Innovation in Learning

Innovation in Learning

Our girls recently featured in the Sunday Age ‘Master of Coding’ edition, where their keynote addresses at a recent International Blockchain Conference were highlighted. Read below to learn more about their experience!


Blockchain isn’t a household buzzword, such as the internet, the cloud or smartphone. But it soon will be.

Blockchain is a digitised, decentralised, and immutable public ledger database technology that seeks to provide an alternative approach to facilitating trust, and is what underpins cryptocurrencies such as Bitcoin, and also Decentralised Applications (DAPPS) that employ blockchain based smart contracts.

We are here, in the present, ready to shape our futures

Evangeline Mullins, Year 12

Across the globe organisations are scrutinising how blockchain technology can transform current processes, free them of the middle man and save significant costs.

Last month the 2018 APAC (Asia-Pacific) Blockchain Conference, held in Melbourne, brought together more than 420 participants from a broad range of industry sectors including banking, finance, government, insurance, supply chain, ICT and legal, to look at the impacts and potential of blockchain technologies in Australia.

Keynote speakers at the conference, developed in partnership with the Australian Digital Commerce Association (ADCA), included Ivan Carlisle, Director of STEM (Science, Technology, Engineering and Mathematics) at Melbourne Girls Grammar School.
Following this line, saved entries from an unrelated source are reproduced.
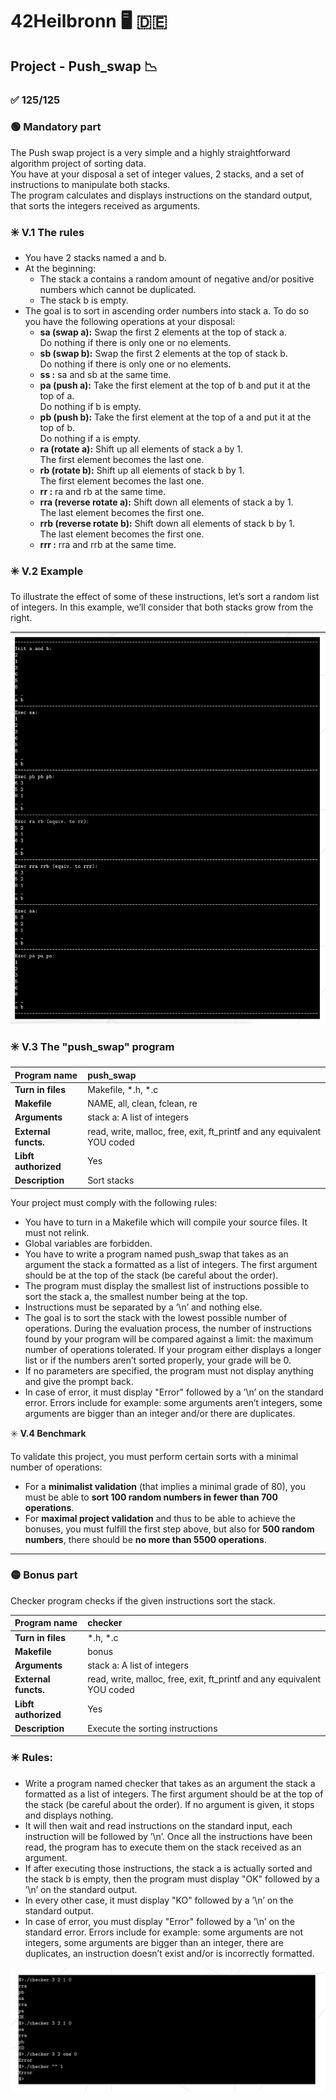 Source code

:# 42Heilbronn :desktop_computer: :de:
## Project - Push_swap 📉

### :white_check_mark: **125/125**

### :green_circle: **Mandatory part**

The Push swap project is a very simple and a highly straightforward algorithm project of sorting data.\
You have at your disposal a set of integer values, 2 stacks, and a set of instructions to manipulate both stacks.\
The program calculates and displays instructions on the standard output, that sorts the integers received as arguments.

### :eight_spoked_asterisk: **V.1 The rules**
- You have 2 stacks named a and b.
- At the beginning:
  - The stack a contains a random amount of negative and/or positive numbers
which cannot be duplicated.
  - The stack b is empty.
- The goal is to sort in ascending order numbers into stack a. To do so you have the
following operations at your disposal:
  * **sa (swap a):** Swap the first 2 elements at the top of stack a.\
    Do nothing if there is only one or no elements.
  * **sb (swap b):** Swap the first 2 elements at the top of stack b.\
    Do nothing if there is only one or no elements.
  * **ss :** sa and sb at the same time.
  * **pa (push a):** Take the first element at the top of b and put it at the top of a.\
    Do nothing if b is empty.
  * **pb (push b):** Take the first element at the top of a and put it at the top of b.\
    Do nothing if a is empty.
  * **ra (rotate a):** Shift up all elements of stack a by 1.\
    The first element becomes the last one.
  * **rb (rotate b):** Shift up all elements of stack b by 1.\
    The first element becomes the last one.
  * **rr :** ra and rb at the same time.
  * **rra (reverse rotate a):** Shift down all elements of stack a by 1.\
    The last element becomes the first one.
  * **rrb (reverse rotate b):** Shift down all elements of stack b by 1.\
    The last element becomes the first one.
  * **rrr :** rra and rrb at the same time.

### :eight_spoked_asterisk: **V.2 Example**

To illustrate the effect of some of these instructions, let’s sort a random list of integers.
In this example, we’ll consider that both stacks grow from the right.

![Example of sorting stacks in project push_swap](https://github.com/Tilek12/42HN-push_swap/blob/master/.pics_push_swap/Screen%20Shot%202024-05-24%20at%2011.39.44%20AM.png)

### :eight_spoked_asterisk: **V.3 The "push_swap" program**

**Program name** | push_swap
|:---|:---|
**Turn in files** | Makefile, *.h, *.c
**Makefile** | NAME, all, clean, fclean, re
**Arguments** | stack a: A list of integers
**External functs.** | read, write, malloc, free, exit, ft_printf and any equivalent YOU coded
**Libft authorized** | Yes
**Description** | Sort stacks

Your project must comply with the following rules:
- You have to turn in a Makefile which will compile your source files. It must not
relink.
- Global variables are forbidden.
- You have to write a program named push_swap that takes as an argument the stack
a formatted as a list of integers. The first argument should be at the top of the
stack (be careful about the order).
- The program must display the smallest list of instructions possible to sort the stack
a, the smallest number being at the top.
- Instructions must be separated by a ’\n’ and nothing else.
- The goal is to sort the stack with the lowest possible number of operations. During
the evaluation process, the number of instructions found by your program will be
compared against a limit: the maximum number of operations tolerated. If your
program either displays a longer list or if the numbers aren’t sorted properly, your
grade will be 0.
- If no parameters are specified, the program must not display anything and give the
prompt back.
- In case of error, it must display "Error" followed by a ’\n’ on the standard error.
Errors include for example: some arguments aren’t integers, some arguments are
bigger than an integer and/or there are duplicates.

:eight_spoked_asterisk: **V.4 Benchmark**

To validate this project, you must perform certain sorts with a minimal number of operations:
- For a **minimalist validation** (that implies a minimal grade of 80), you must be
able to **sort 100 random numbers in fewer than 700 operations**.
- For **maximal project validation** and thus to be able to achieve the bonuses, you
must fulfill the first step above, but also for **500 random numbers**, there should
be **no more than 5500 operations**.


-------------------------------------------------------------------------------

### :yellow_circle: **Bonus part**

Checker program checks if the given instructions sort the stack.

**Program name** | checker
|:---|:---|
**Turn in files** | *.h, *.c
**Makefile** | bonus
**Arguments** | stack a: A list of integers
**External functs.** | read, write, malloc, free, exit, ft_printf and any equivalent YOU coded
**Libft authorized** | Yes
**Description** | Execute the sorting instructions

### :eight_pointed_black_star: Rules:
- Write a program named checker that takes as an argument the stack a formatted
as a list of integers. The first argument should be at the top of the stack (be careful
about the order). If no argument is given, it stops and displays nothing.
- It will then wait and read instructions on the standard input, each instruction will
be followed by ’\n’. Once all the instructions have been read, the program has to
execute them on the stack received as an argument.
- If after executing those instructions, the stack a is actually sorted and the stack b
is empty, then the program must display "OK" followed by a ’\n’ on the standard
output.
- In every other case, it must display "KO" followed by a ’\n’ on the standard output.
- In case of error, you must display "Error" followed by a ’\n’ on the standard error. Errors include for example: some arguments are not integers, some arguments
are bigger than an integer, there are duplicates, an instruction doesn’t exist and/or
is incorrectly formatted.

![Example of the checker (bonus) in push_swap project](https://github.com/Tilek12/42HN-push_swap/blob/master/.pics_push_swap/Screen%20Shot%202024-05-24%20at%2012.11.19%20PM.png)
Melbourne Girls Grammar (MGGS) has a long history of integrating the latest technology into its learning environments.

Carlisle actively seeks to connect MGGS students with authentic opportunities to engage with emerging technologies and has been working with his students to develop decentralised applications incorporating smart contracts on the Ethereum blockchain.


MGGS was also represented by three students who delivered keynotes at this major technology conference, taking their place among a field of predominantly professional participants including Robert Kahn, known, with Dr Vint Cerf, as “one of the fathers of the internet,” and NEO founder Da Hongfei.

Opening the conference, Year 12 student and MGGS School Captain Millicent Perkins welcomed Chinese delegates in Mandarin, the official language of China.

I am incredibly proud of our students for stepping up and demonstrating that they have the insights, creativity, and skills to be digital pioneers.

Catherine Misson, Principal

Perkins, who has already completed a university level Algorithmics subject among her many STEM studies, also served as a judge at the Melbourne Smart Cities Blockchain Hackathon in October last year.

The 17-year-old is keen to see more young women like herself engaging in the leveraging of blockchain and other emerging technologies.

“I have the ability to develop something that becomes the standard that everyone uses because what I create really works, not because some big institution tells me it should be that way,” Perkins said in her speech.


Next on the podium was MGGS Boarding House Captain, Evangeline Mullins, also a Year 12 student, who spoke of her interest in the intersection of technology and policy.

“We are here, in the present, ready to shape our futures,” said Mullins. “While the world talks about being on the brink of a technological revolution, we are proud to say we have already entered this space, and we are here to stay.”

Year 10 student Serena Malatesta, who took part in a MGGS Senior Years STEM and Enterprise tour of Europe last year, spoke of her blockchain project on peer-to-peer tutoring, and how she is working with Civic Ledger – an emerging Australian technology company that uses blockchain technologies to transform a wide range of business process challenges – to bring this to fruition.

“The possibilities that will arise from this course, for me personally are liberating as they will allow me to provide a solution that benefits my community and allows me to develop my entrepreneurial capabilities,” said Malatesta.

Melbourne Girls Grammar principal, Catherine Misson, who also attended the conference, expressed pride in the students.

“It is exciting for Melbourne Girls Grammar to be involved in fostering innovative technologies that can impact the community in such a positive way,” said Misson.

“I am incredibly proud of our students for stepping up and demonstrating that they have the insights, creativity, and skills to be digital pioneers.”